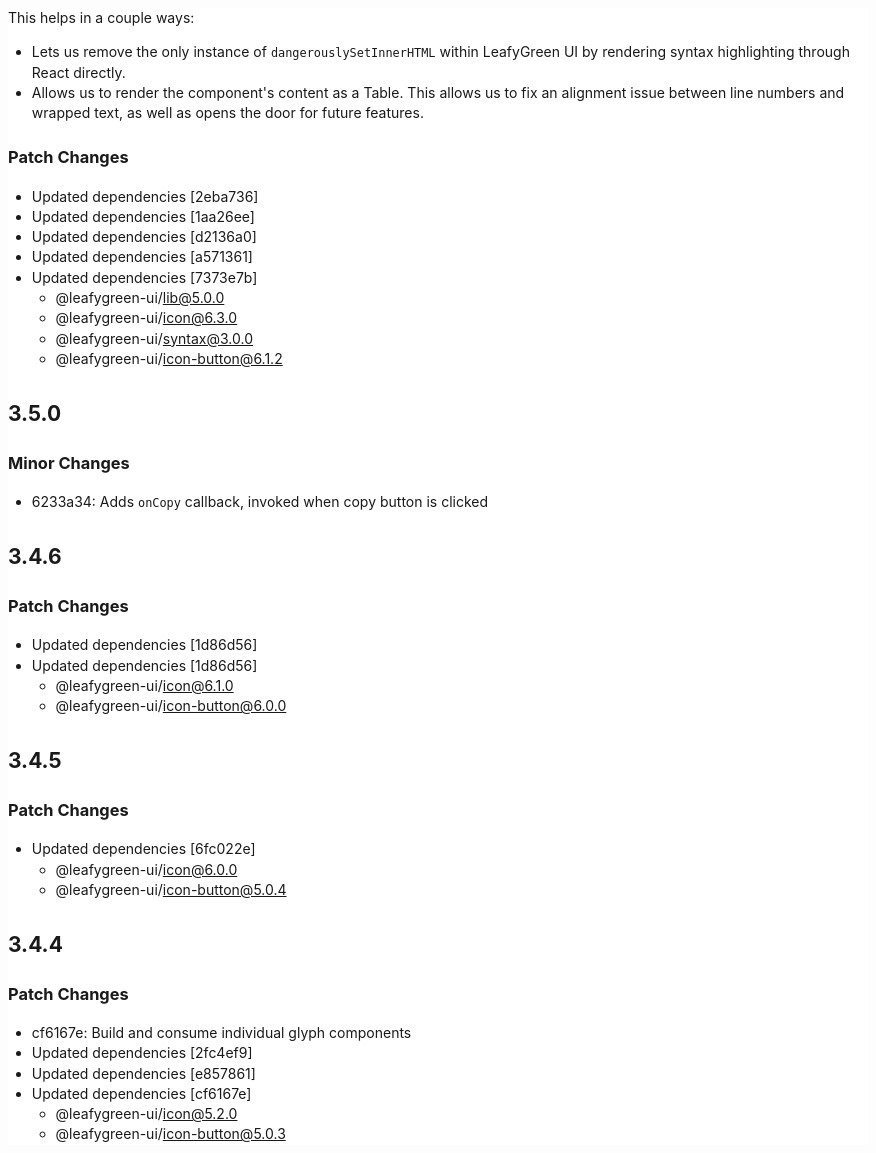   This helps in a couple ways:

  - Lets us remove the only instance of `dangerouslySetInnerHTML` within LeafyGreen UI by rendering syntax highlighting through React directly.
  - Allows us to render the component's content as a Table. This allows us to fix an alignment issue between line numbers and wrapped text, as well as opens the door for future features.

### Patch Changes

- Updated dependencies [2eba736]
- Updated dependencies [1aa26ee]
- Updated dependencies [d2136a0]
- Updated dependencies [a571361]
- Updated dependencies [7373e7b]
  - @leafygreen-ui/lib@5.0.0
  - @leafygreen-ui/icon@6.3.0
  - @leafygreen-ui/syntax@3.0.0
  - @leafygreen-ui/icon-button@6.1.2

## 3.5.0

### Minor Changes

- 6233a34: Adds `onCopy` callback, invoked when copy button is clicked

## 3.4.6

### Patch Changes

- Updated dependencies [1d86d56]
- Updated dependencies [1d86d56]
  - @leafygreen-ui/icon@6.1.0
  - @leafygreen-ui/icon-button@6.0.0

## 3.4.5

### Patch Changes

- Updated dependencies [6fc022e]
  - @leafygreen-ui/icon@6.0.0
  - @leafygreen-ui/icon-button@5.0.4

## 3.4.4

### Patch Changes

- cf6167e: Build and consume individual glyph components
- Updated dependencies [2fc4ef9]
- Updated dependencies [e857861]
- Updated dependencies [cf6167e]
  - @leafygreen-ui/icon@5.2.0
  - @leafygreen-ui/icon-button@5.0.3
####
WHAT IS EXPECTED: Scan the records above for the string "Updated", then select every line that holds it.

EXERCISE RESPONSE:
- Updated dependencies [2eba736]
- Updated dependencies [1aa26ee]
- Updated dependencies [d2136a0]
- Updated dependencies [a571361]
- Updated dependencies [7373e7b]
- Updated dependencies [1d86d56]
- Updated dependencies [1d86d56]
- Updated dependencies [6fc022e]
- Updated dependencies [2fc4ef9]
- Updated dependencies [e857861]
- Updated dependencies [cf6167e]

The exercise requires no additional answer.